§ What the exercise asks
Give the count of lines below that include the word "simple", and say nothing else.

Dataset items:

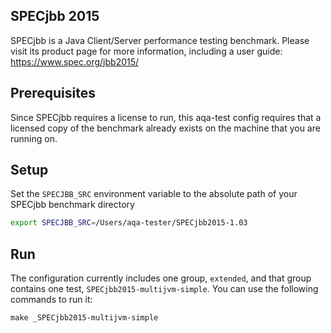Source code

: <!--
Licensed under the Apache License, Version 2.0 (the "License");
you may not use this file except in compliance with the License.
You may obtain a copy of the License at
[1]https://www.apache.org/licenses/LICENSE-2.0
Unless required by applicable law or agreed to in writing, software
distributed under the License is distributed on an "AS IS" BASIS,
WITHOUT WARRANTIES OR CONDITIONS OF ANY KIND, either express or implied.
See the License for the specific language governing permissions and
-->


## SPECjbb 2015

SPECjbb is a Java Client/Server performance testing benchmark. 
Please visit its product page for more information, including a user guide: https://www.spec.org/jbb2015/

## Prerequisites
Since SPECjbb requires a license to run, this aqa-test config requires that a licensed copy of the benchmark already exists on the machine that you are running on.

## Setup

Set the `SPECJBB_SRC` environment variable to the absolute path of your SPECjbb benchmark directory

```sh
export SPECJBB_SRC=/Users/aqa-tester/SPECjbb2015-1.03
```

## Run

The configuration currently includes one group, `extended`, and that group contains one test, `SPECjbb2015-multijvm-simple`. You can use the following commands to run it:
```
make _SPECjbb2015-multijvm-simple
```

§ Output for this task
2